[Start of section]

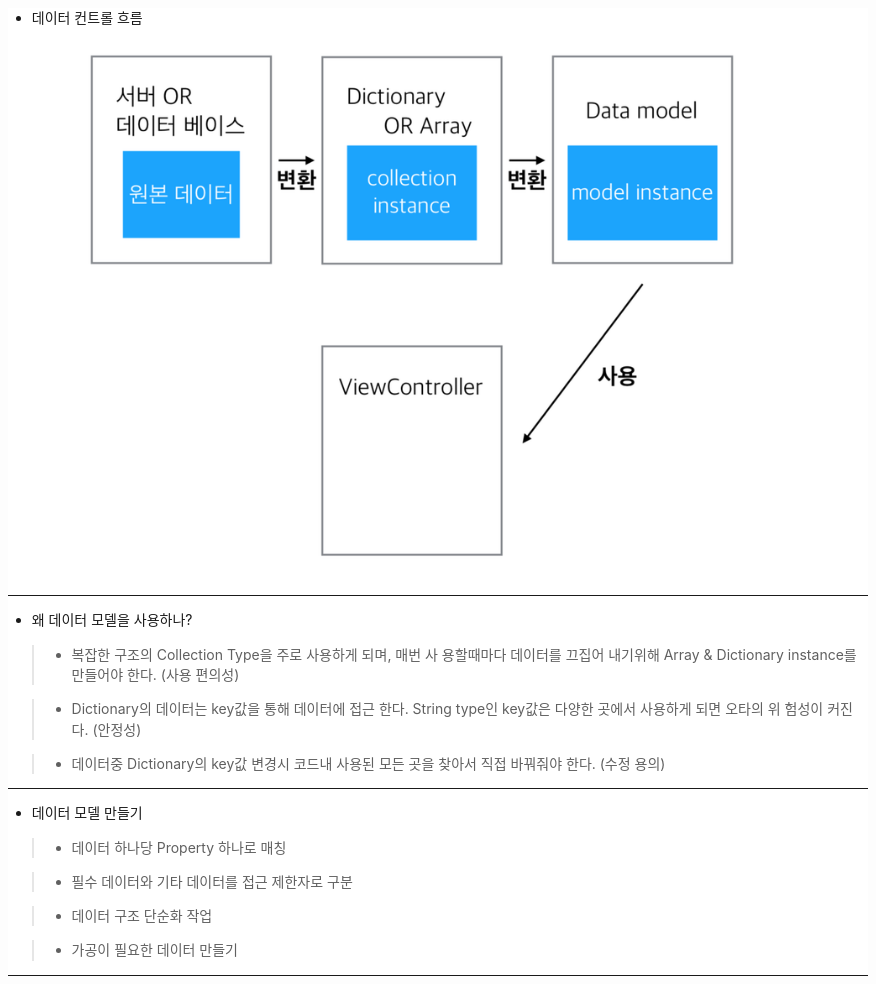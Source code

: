* 데이터 컨트롤 흐름

<img src="../img/DataControll.png" width="100%" align="center">

---

* 왜 데이터 모델을 사용하나?

> - 복잡한 구조의 Collection Type을 주로 사용하게 되며, 매번 사 용할때마다 데이터를 끄집어 내기위해 Array & Dictionary instance를 만들어야 한다. (사용 편의성)

> - Dictionary의 데이터는 key값을 통해 데이터에 접근 한다. String type인 key값은 다양한 곳에서 사용하게 되면 오타의 위 험성이 커진다. (안정성)
 
> - 데이터중 Dictionary의 key값 변경시 코드내 사용된 모든 곳을 찾아서 직접 바꿔줘야 한다. (수정 용의)

---

* 데이터 모델 만들기

> - 데이터 하나당 Property 하나로 매칭

> - 필수 데이터와 기타 데이터를 접근 제한자로 구분 

> - 데이터 구조 단순화 작업

> - 가공이 필요한 데이터 만들기

---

[End of section]

◆ **DIRECTIONS**
In the copy, include every line of the records exactly and none of the images.

◆ **RESULT FOR THIS EXERCISE**
Source code

:* 데이터 컨트롤 흐름

<img src="../img/DataControll.png" width="100%" align="center">

---

* 왜 데이터 모델을 사용하나?

> - 복잡한 구조의 Collection Type을 주로 사용하게 되며, 매번 사 용할때마다 데이터를 끄집어 내기위해 Array & Dictionary instance를 만들어야 한다. (사용 편의성)

> - Dictionary의 데이터는 key값을 통해 데이터에 접근 한다. String type인 key값은 다양한 곳에서 사용하게 되면 오타의 위 험성이 커진다. (안정성)
 
> - 데이터중 Dictionary의 key값 변경시 코드내 사용된 모든 곳을 찾아서 직접 바꿔줘야 한다. (수정 용의)

---

* 데이터 모델 만들기

> - 데이터 하나당 Property 하나로 매칭

> - 필수 데이터와 기타 데이터를 접근 제한자로 구분 

> - 데이터 구조 단순화 작업

> - 가공이 필요한 데이터 만들기

---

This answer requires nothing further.